In 1981 when I was 9, we had the International Year of the Disabled, which shocked me as much as inspired me. To be honest, a lot of the rhetoric around last year's Paralympic Games was very similar to that being used at this time.  People's attitudes were really quite frightening. It was great to see stories of triumph etc, but the role of the person with a disability in society isn't necessarily to inspire, it's the same as the rest of us, to have choice, to have freedom, and the ability to live the life of their choosing. And disability still vastly restricts a person's life choices. That is wrong and we need to change it.

I did volunteer work through university and beyond in Citizen Advocacy, assisting people with disabilities to speak up for themselves and have their choices known. I then worked as a disability support worker for 5 years and reprised this role when moving to the UK. I hate the term carer, or even support worker. Our role when we work with people with disabilities is a partner, a facilitator, an empowerer.

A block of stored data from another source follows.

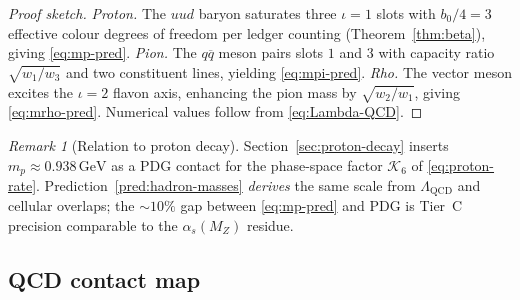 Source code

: \documentclass[aps,prd,onecolumn,amsmath,amssymb,nofootinbib,11pt]{revtex4-2}
\numberwithin{equation}{section}
\theoremstyle{plain}
\theoremstyle{definition}
\theoremstyle{remark}
\newtheorem{remark}[theorem]{Remark}
\begin{document}
\begin{proof}[Proof sketch]
\emph{Proton.} The $uud$ baryon saturates three $\iota=1$ slots with
$b_0/4=3$ effective colour degrees of freedom per ledger counting
(Theorem~\ref{thm:beta}), giving \eqref{eq:mp-pred}.
\emph{Pion.} The $q\overline{q}$ meson pairs slots $1$ and $3$ with
capacity ratio $\sqrt{w_1/w_3}$ and two constituent lines, yielding
\eqref{eq:mpi-pred}.
\emph{Rho.} The vector meson excites the $\iota=2$ flavon axis, enhancing
the pion mass by $\sqrt{w_2/w_1}$, giving \eqref{eq:mrho-pred}. Numerical
values follow from \eqref{eq:Lambda-QCD}.
\end{proof}

\begin{remark}[Relation to proton decay]
Section~\ref{sec:proton-decay} inserts $m_p\approx 0.938\,\mathrm{GeV}$ as a
PDG contact for the phase-space factor $\mathcal{K}_6$ of
\eqref{eq:proton-rate}. Prediction~\ref{pred:hadron-masses} \emph{derives}
the same scale from $\Lambda_{\mathrm{QCD}}$ and cellular overlaps; the
$\sim 10\%$ gap between \eqref{eq:mp-pred} and PDG is Tier~C precision
comparable to the $\alpha_s(M_Z)$ residue.
\end{remark}

\subsection{QCD contact map}
\label{sec:qcd:table}
\end{document}
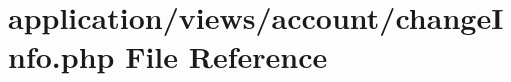 \hypertarget{change_info_8php}{\section{application/views/account/change\-Info.php File Reference}
\label{change_info_8php}
}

I've grown up seeing people as people. For me it isn't rhetoric I just don't really notice it. 1 billion people in the world are estimated to have a disability. However, when I trained in disability support work the philosophy I learnt is that we all have disabilities, things that make us less than perfect. And we are all just an illness or accident away from severe disability.

Teaching kids about disability isn't important. Teaching them about people is what is important. My best friend has a condition called Duchenne Muscular Dystrophy. We became friends over 2 years ago, and Joseph met Daniel a year ago.  If you ask Joseph about Daniel he would tell you that Daniel has dogs and a cat, loves fish, and computers and is fairly rubbish at Angry Birds. He might tell you Daniel needs help with his breathing, but he probably wouldn't. And I would be very surprised if he mentioned Daniel's chair.

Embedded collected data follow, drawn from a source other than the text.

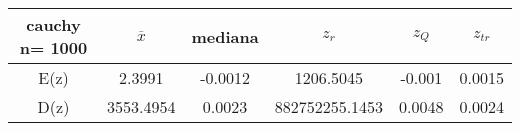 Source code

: \begin{tabular}{|c|c|c|c|c|c|}
\hline
cauchy n= 1000& $\overline{x}$ & mediana & $z_r$ & $z_Q$ & $z_{tr}$ \\ \hline
E(z) & 2.3991 & -0.0012 & 1206.5045 & -0.001 & 0.0015 \\ \hline
D(z) & 3553.4954 & 0.0023 & 882752255.1453 & 0.0048 & 0.0024 \\ \hline
\end{tabular}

I answer Joseph's questions honestly. He did ask once if Daniel would die and I explained that we all die one day, and that Daniel may die sooner than he should. I used this as an opportunity to explain the importance of handwashing and keeping Daniel safe from germs, and also the importance of making the most of everyday and to enjoy his company.  I giggle if Joseph is playing computer games with Daniel and says "your arm is in the way move it!" rather than get embarrassed.  Joseph doesn't treat Daniel any differently than he does any of my other friends. He treats him with respect, and with kindness.

Kids pick up on your own attitude. If you can see past the disability to the person's personality, to what makes them them, then your child will too. Questions do crop up and its ok not to have all the answers. You can endeavour to find them out together.

Joseph hasn't even noticed that his dad has a disability, arthrogryposis multiplex congentia. He's never really noticed that he walks with an unusual gait, and doesn't bat an eyelid to the fact this hands are bent a bit, and there are things he can't do. Joseph is growing up understanding variance and seeing the person as a person.

Now more than ever we need to develop more compassion, more understanding. It saddens me that whilst there has been change since I was Joseph's age it is far too slow.

To break barriers and open doors we first need to start by examining our own hearts, our own attitudes and help our children grow in love and compassion.

This is where we Break Barriers and Open Doors. We start with the hearts and minds of our children. We teach them about people. We answer questions open and honestly but we don't make a big deal of it. We concentrate on getting to know people, their hearts and their minds and their personalities.

That's how we do it.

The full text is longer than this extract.